A corroborar a posição do STF e daqueles que defendem a relação comercial, apesar de posicionamentos contrários, pensamos que a CLT não é capaz de atender à demanda exigida por essas novas formas quando se analisa a relação de trabalho. Ainda que se defenda a existência do artigo 6º, parágrafo único, a referida norma foi pensada para o conceito tradicional de contrato de trabalho.

Desta forma, o ordenamento jurídico deve ser visto como um todo e interpretado à luz da Constituição Federal, que prima pelo valor social do trabalho e pela livre iniciativa, o que reforça o entendimento da Suprema Corte de que a contratação por outras formas além daquelas regulamentadas pela CLT é viável e amparada constitucionalmente.

É de se destacar, ainda, que com a Revolução Digital temos hoje modelos de negócio chamados de sharing economy (economia compartilhada) e crowdwork (prestação de serviços por aplicativos) que se afastam da relação tradicional de emprego, não sendo possível consignar com exatidão os elementos das relações empregatícias da forma como posta na Consolidação das Leis do Trabalho, o que demonstra a necessidade imperiosa de regulamentação urgente da matéria pelo Legislativo.

Outro ponto que merece destaque é o fato de que, conforme pesquisas realizadas pelo Datafolha no levantamento intitulado “Futuro do Trabalho por Aplicativo”, os trabalhadores de aplicativo não querem que a eles se aplique o regime previsto na CLT, preferindo a autonomia que lhes é conferida atualmente.

Diante de tudo o que foi dito até o momento, insuficiência legislativa para regular o tema, vontade dos prestadores de serviços, novas formas de relações de trabalho, parece-nos que a melhor solução para o tema não seria uma decisão proferida pelo STF, mas sim a verdadeira regulamentação do assunto por parte do Legislativo.

Isso porque a decisão proferida pelo Supremo não será capaz de abarcar todas as nuances que envolvem a questão, a solução contemplará apenas parte da controvérsia.

Todavia, ainda que a melhor solução seja a regulamentação pela via legislativa, pelo que temos visto atualmente, a partir das recentes decisões proferidas pelo STF, a tendência aponta pelo reconhecimento da relação comercial/civil, chancelando as decisões da corte no sentido de que são possíveis outras formas de contratação além da relação de emprego convencional (celetista).

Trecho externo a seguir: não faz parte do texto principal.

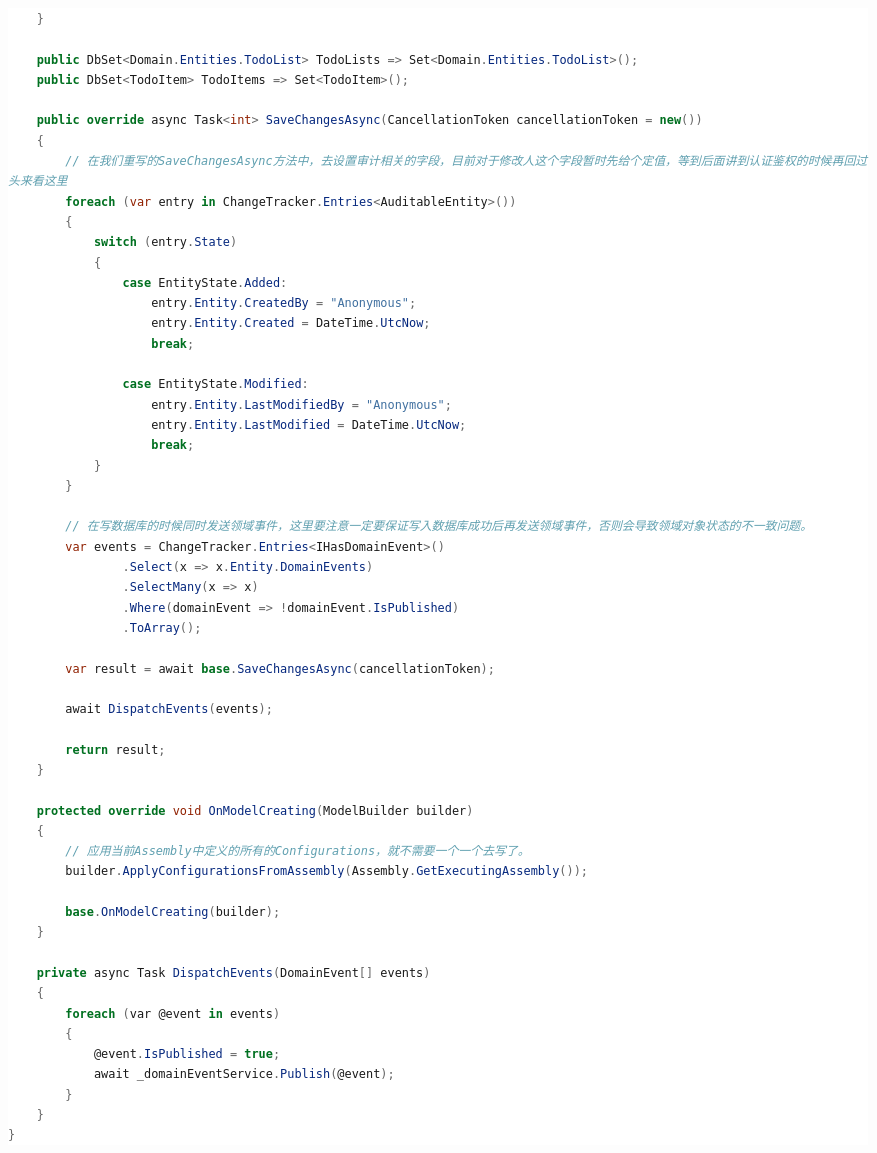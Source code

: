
 ```c#
    }

    public DbSet<Domain.Entities.TodoList> TodoLists => Set<Domain.Entities.TodoList>();
    public DbSet<TodoItem> TodoItems => Set<TodoItem>();

    public override async Task<int> SaveChangesAsync(CancellationToken cancellationToken = new())
    {
        // 在我们重写的SaveChangesAsync方法中，去设置审计相关的字段，目前对于修改人这个字段暂时先给个定值，等到后面讲到认证鉴权的时候再回过头来看这里
        foreach (var entry in ChangeTracker.Entries<AuditableEntity>())
        {
            switch (entry.State)
            {
                case EntityState.Added:
                    entry.Entity.CreatedBy = "Anonymous";
                    entry.Entity.Created = DateTime.UtcNow;
                    break;

                case EntityState.Modified:
                    entry.Entity.LastModifiedBy = "Anonymous";
                    entry.Entity.LastModified = DateTime.UtcNow;
                    break;
            }
        }

        // 在写数据库的时候同时发送领域事件，这里要注意一定要保证写入数据库成功后再发送领域事件，否则会导致领域对象状态的不一致问题。
        var events = ChangeTracker.Entries<IHasDomainEvent>()
                .Select(x => x.Entity.DomainEvents)
                .SelectMany(x => x)
                .Where(domainEvent => !domainEvent.IsPublished)
                .ToArray();

        var result = await base.SaveChangesAsync(cancellationToken);

        await DispatchEvents(events);

        return result;
    }

    protected override void OnModelCreating(ModelBuilder builder)
    {
        // 应用当前Assembly中定义的所有的Configurations，就不需要一个一个去写了。
        builder.ApplyConfigurationsFromAssembly(Assembly.GetExecutingAssembly());

        base.OnModelCreating(builder);
    }

    private async Task DispatchEvents(DomainEvent[] events)
    {
        foreach (var @event in events)
        {
            @event.IsPublished = true;
            await _domainEventService.Publish(@event);
        }
    }
}

```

Deve-se, contudo, asseverar que, diante da repercussão do tema e dos impasses que têm havido entre os tribunais trabalhistas e a Suprema Corte, bem como alguns poucos posicionamentos contrários dentro do próprio STF, é possível que a matéria não encontre uma aderência tão pacífica nos tribunais, o que poderá ocasionar ao jurisdicionado a sensação de ausência de uma solução.